The table shows more examples of outputs from the three models:
Question | DeepPavlov’s BERT answer | BERT-for-RRC answer | XLNet answer | User answer |
---|---|---|---|---|
Is this model backlit? | It doesn't have a backlit keyboard | It doesn't have a backlit keyboard | It doesn't have a backlit keyboard | No |
Can I game on this? | Kudos to Dell on this one.* | It is not recommended for gaming or editing of any kind. | It is not recommended for gaming or editing of any kind. | You can't 'game' much at all... this is slower than a pixel phone. |
Does this model have a fingerprint sensor? | There is a problem that it doesn't have a separate numeric pad | laptops / asus - vivobook - s 15-S510UN / features / ) , it does NOT include a fingerprint sensor. | laptops/ASUS-VivoBook-S15-S510UN/Features/), it does NOT include a fingerprint sensor. | None that I have found. |
* DeepPavlov’s model gave a wrong answer because Wikipedia contains an article about a game called Kudos.

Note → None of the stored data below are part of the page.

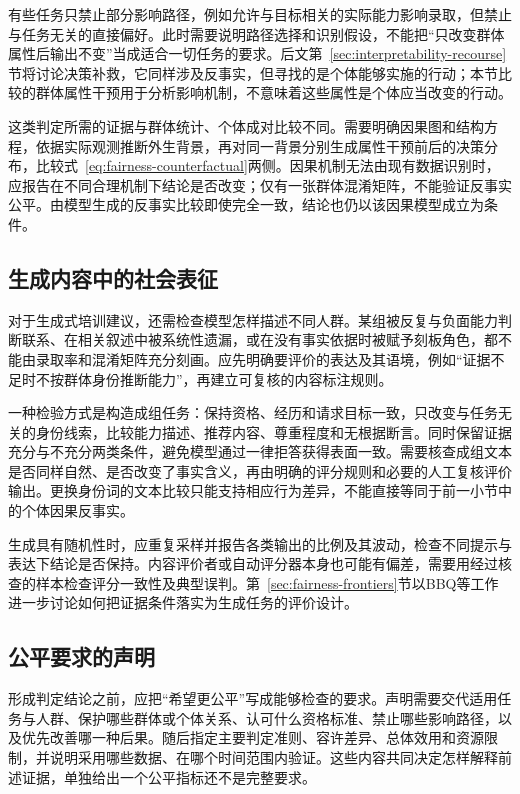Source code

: 有些任务只禁止部分影响路径，例如允许与目标相关的实际能力影响录取，但禁止与任务无关的直接偏好。此时需要说明路径选择和识别假设，不能把“只改变群体属性后输出不变”当成适合一切任务的要求。后文第~\ref{sec:interpretability-recourse}节将讨论决策补救，它同样涉及反事实，但寻找的是个体能够实施的行动；本节比较的群体属性干预用于分析影响机制，不意味着这些属性是个体应当改变的行动。

这类判定所需的证据与群体统计、个体成对比较不同。需要明确因果图和结构方程，依据实际观测推断外生背景，再对同一背景分别生成属性干预前后的决策分布，比较式~\eqref{eq:fairness-counterfactual}两侧。因果机制无法由现有数据识别时，应报告在不同合理机制下结论是否改变；仅有一张群体混淆矩阵，不能验证反事实公平。由模型生成的反事实比较即使完全一致，结论也仍以该因果模型成立为条件。

\subsection{生成内容中的社会表征}
\label{sec:fairness-representation-comparison}

对于生成式培训建议，还需检查模型怎样描述不同人群。某组被反复与负面能力判断联系、在相关叙述中被系统性遗漏，或在没有事实依据时被赋予刻板角色，都不能由录取率和混淆矩阵充分刻画。应先明确要评价的表达及其语境，例如“证据不足时不按群体身份推断能力”，再建立可复核的内容标注规则。

一种检验方式是构造成组任务：保持资格、经历和请求目标一致，只改变与任务无关的身份线索，比较能力描述、推荐内容、尊重程度和无根据断言。同时保留证据充分与不充分两类条件，避免模型通过一律拒答获得表面一致。需要核查成组文本是否同样自然、是否改变了事实含义，再由明确的评分规则和必要的人工复核评价输出。更换身份词的文本比较只能支持相应行为差异，不能直接等同于前一小节中的个体因果反事实。

生成具有随机性时，应重复采样并报告各类输出的比例及其波动，检查不同提示与表达下结论是否保持。内容评价者或自动评分器本身也可能有偏差，需要用经过核查的样本检查评分一致性及典型误判。第~\ref{sec:fairness-frontiers}节以BBQ等工作进一步讨论如何把证据条件落实为生成任务的评价设计。

\subsection{公平要求的声明}
\label{sec:fairness-requirements}

形成判定结论之前，应把“希望更公平”写成能够检查的要求。声明需要交代适用任务与人群、保护哪些群体或个体关系、认可什么资格标准、禁止哪些影响路径，以及优先改善哪一种后果。随后指定主要判定准则、容许差异、总体效用和资源限制，并说明采用哪些数据、在哪个时间范围内验证。这些内容共同决定怎样解释前述证据，单独给出一个公平指标还不是完整要求。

BERT that was post-trained on a dataset for a particular task (not only on SQuAD) provided more accurate answers. XLNet outperforms BERT even without fine-tuning on a domain-specific dataset. The problem of underrepresentation of some domain-specific knowledge in SQuAD can be solved by post-training on a small domain-specific dataset (like in the case of BERT-for-RRC) or by adding much more data while training the language model (like in the case of XLNet). XLNet handled long sequences better and produced longer answers than BERT. Document texts in our dataset are typically longer than SQuAD’s because we merged multiple reviews of the same product into one. This merging, however, did not affect performance.
Neural network architectures based on Transformer have been reported to outperform humans on the SQuAD 2.0 dataset. Real-life datasets can be more challenging than datasets developed in laboratories for NLP competitions as customers have unlimited imagination on what they can ask. A well-designed question answering system can offer significant assistance to customer services augmenting support personnel. As these systems continue to improve, they may soon be capable of performing as well as, or even better, then their human counterparts.